This week we entered into a new level of chemotherapy. We started a round of treatment that will test the ability of little Audrey’s body to produce white blood cells and keep fighting as we continue to tear it down. This is also a big week for Cole. It’s his first week of second grade. The Children’s Cancer Network has been very kind to us and has supplied Cole with everything and a little more than he needs to be prepared for the year.
We start our week off all dropping Cole off for school and loving on him as he is super nervous. He does fine once in line and heads into the school without even looking back. He is getting so strong. I told Audrey to smile when I took the picture.

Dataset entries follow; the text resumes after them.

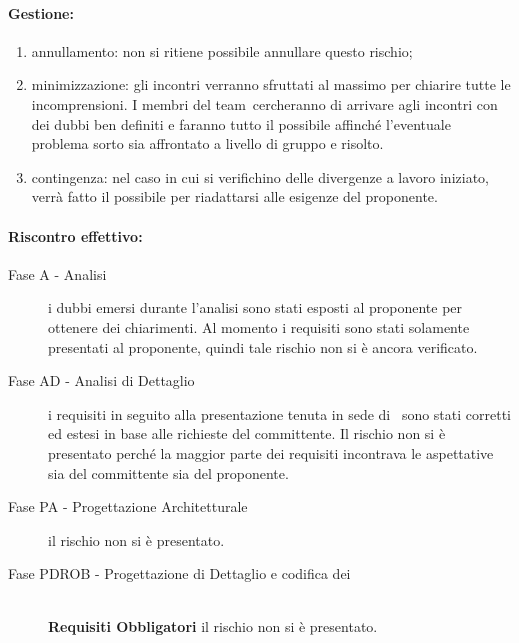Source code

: \documentclass[../PianoProgetto.tex]{subfiles}
\begin{document}
	\paragraph*{Gestione:}
	\begin{enumerate}
		\item annullamento: non si ritiene possibile annullare questo rischio;
		\item minimizzazione: gli incontri verranno sfruttati al massimo per chiarire tutte le incomprensioni. I membri del team\g\ cercheranno di arrivare agli incontri con dei dubbi ben definiti e faranno tutto il possibile affinché l'eventuale problema sorto sia affrontato a livello di gruppo e risolto.
		\item contingenza: nel caso in cui si verifichino delle divergenze a lavoro iniziato, verrà fatto il possibile per riadattarsi alle esigenze del proponente.
	\end{enumerate}	
	
	
	\paragraph*{Riscontro effettivo:}
		\begin{description}
			\item[Fase A - Analisi] i dubbi emersi durante l'analisi sono stati esposti al proponente per ottenere dei chiarimenti. Al momento i requisiti sono stati solamente presentati al proponente, quindi tale rischio non si è ancora verificato.
			\item[Fase AD - Analisi di Dettaglio]  i requisiti in seguito alla presentazione tenuta in sede di \revisionedeirequisiti\ sono stati corretti ed estesi in base alle richieste del committente. Il rischio non si è presentato perché la maggior parte dei requisiti incontrava le aspettative sia del committente sia del proponente. 
			\item[Fase PA - Progettazione Architetturale] il rischio non si è presentato.
			\item[Fase PDROB - Progettazione di Dettaglio e codifica dei]  \ \\
					\textbf{Requisiti Obbligatori} il rischio non si è presentato.
		\end{description}

			
\end{document}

Then we headed to the Oncology clinic to get a check up and make sure Audrey was healthy enough to get chemo. Everything was good and we got the green light to check in for our first round of inpatient chemo. We finally got over and into our room at about noon. They said that one of the chemo’s would burn her kidney if she wasn’t at a certain hydration level so we waited to reach that point getting pushed a lot of fluids. Finally at 9 PM we were ready for Chemo. The first was the normal Vincristine then at 11 PM they started the first of two chemo’s they take 24 hours each to administer.

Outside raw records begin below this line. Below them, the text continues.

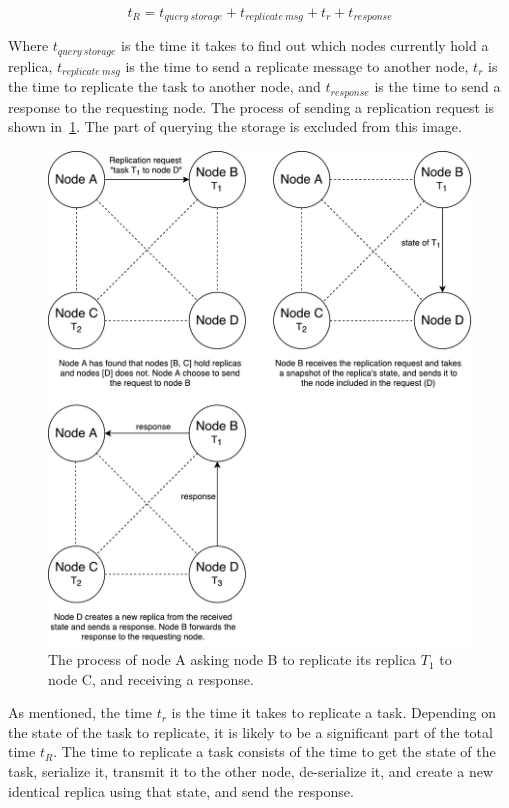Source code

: \documentclass{cslthse-msc}
\begin{document}
\begin{equation} \label{eq:replication_request_time}
t_R = t_{query\ storage} + t_{replicate\ msg} + t_{r} + t_{response}
\end{equation} 

Where $t_{query\ storage}$ is the time it takes to find out which nodes currently hold a replica, $t_{replicate\ msg}$ is the time to send a replicate message to another node, $t_{r}$ is the time to replicate the task to another node, and $t_{response}$ is the time to send a response to the requesting node. The process of sending a replication request is shown in~\cref{fig:replication_request}. The part of querying the storage is excluded from this image.

\begin{figure}[!hbt]
\centering
\includegraphics[scale=0.5]{images/replication_request.pdf}
\caption[Replication request]{The process of node A asking node B to replicate its replica $T_{1}$ to node C, and receiving a response.}\label{fig:replication_request}
\end{figure}

As mentioned, the time $t_r$ is the time it takes to replicate a task. Depending on the state of the task to replicate, it is likely to be a significant part of the total time $t_R$. The time to replicate a task consists of the time to get the state of the task, serialize it, transmit it to the other node, de-serialize it, and create a new identical replica using that state, and send the response. 
\end{document}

That evening they decided the UTI that Audrey has been hospitalized the week before was a resistant strain and required a contact restriction and isolation. This was troubling as it meant we had to stay in our room and that wasn’t going down very well with the 3 year old. It also jeopardized the possibility of us staying at the Ronald McDonald house in Houston which made it even more of an issue. Audrey continually asked to go to the Play room but we couldn’t let her. We talked to the nurse’s, the doctors, and anyone that would listen to that this was silly. The infectious disease doctor even came by and looked her over and stated in his notes that there is not need for the isolation and contact restrictions as this virus is only resistant to one antibiotic but sensitive to everything else and this has been common knowledge for over 50 years. The next morning during rounds I brought up the notes and asked what could be done. Then a God moment happened. As the team of medical staff was leaving our room the infectious doctor just happened to walk by and talked to the doctor on the floor and convinced him it was worth trying to get her cleared. By noon they came back and let us know we were released from restriction. We were in the playroom with in minutes. It was a small victory but meant a lot to us.

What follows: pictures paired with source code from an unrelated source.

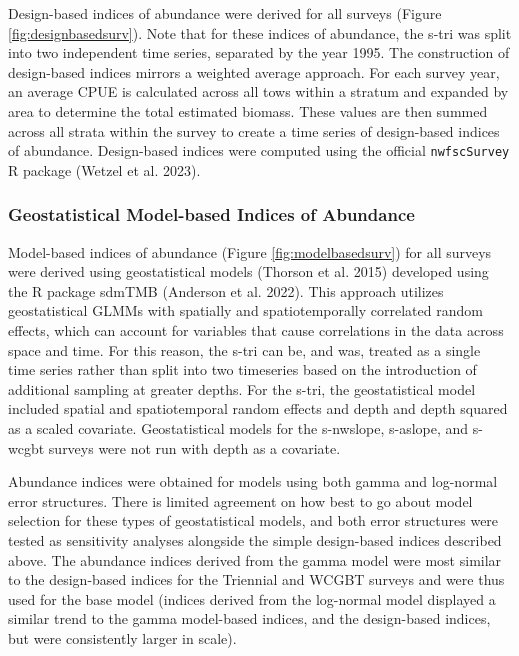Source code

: \documentclass[11pt,
  english,
  letterpaper,
]{article}
\begin{document}
Design-based indices of abundance were derived for all surveys (Figure \ref{fig:designbasedsurv}). Note that for these indices of abundance, the \gls{s-tri} was split into two independent time series, separated by the year 1995. The construction of design-based indices mirrors a weighted average approach. For each survey year, an average CPUE is calculated across all tows within a stratum and expanded by area to determine the total estimated biomass. These values are then summed across all strata within the survey to create a time series of design-based indices of abundance. Design-based indices were computed using the official \texttt{nwfscSurvey} R package (Wetzel et al. 2023).

\hypertarget{geostatistical-model-based-indices-of-abundance}{%
\subsubsection{Geostatistical Model-based Indices of Abundance}\label{geostatistical-model-based-indices-of-abundance}}

Model-based indices of abundance (Figure \ref{fig:modelbasedsurv}) for all surveys were derived using geostatistical models (Thorson et al. 2015) developed using the R package sdmTMB (Anderson et al. 2022). This approach utilizes geostatistical GLMMs with spatially and spatiotemporally correlated random effects, which can account for variables that cause correlations in the data across space and time. For this reason, the \gls{s-tri} can be, and was, treated as a single time series rather than split into two timeseries based on the introduction of additional sampling at greater depths. For the \gls{s-tri}, the geostatistical model included spatial and spatiotemporal random effects and depth and depth squared as a scaled covariate. Geostatistical models for the \gls{s-nwslope}, \gls{s-aslope}, and \gls{s-wcgbt} surveys were not run with depth as a covariate.

Abundance indices were obtained for models using both gamma and log-normal error structures. There is limited agreement on how best to go about model selection for these types of geostatistical models, and both error structures were tested as sensitivity analyses alongside the simple design-based indices described above. The abundance indices derived from the gamma model were most similar to the design-based indices for the Triennial and WCGBT surveys and were thus used for the base model (indices derived from the log-normal model displayed a similar trend to the gamma model-based indices, and the design-based indices, but were consistently larger in scale).
\end{document}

Met the radiation oncologist yesterday finally as well. Been waiting for this appointment for a long time. The doctor was very nice. We asked about radiation toxicity of the Brain and he said that even though the entire brain will have to be irritated because we are using proton it will not cause the hearing loss that photon would and he thinks there is a miss understanding of what does and doesn’t cause IQ loss due to radiation. So really no clear answer but he thought it would be less than we expected which is good. The second concern is the growth of her spinal column. Again using proton reduces the damage and spares some of the tissue and cells that are required for growth. So though her spine will be shorter than if she didn’t have radiation it won’t be hugely obvious which again was not a clear answer but positive.
She will finish up chemo tonight and be released in the morning. Week one is complete. 5 more inpatients to go in this treatment cycle. Hoping they go smoother.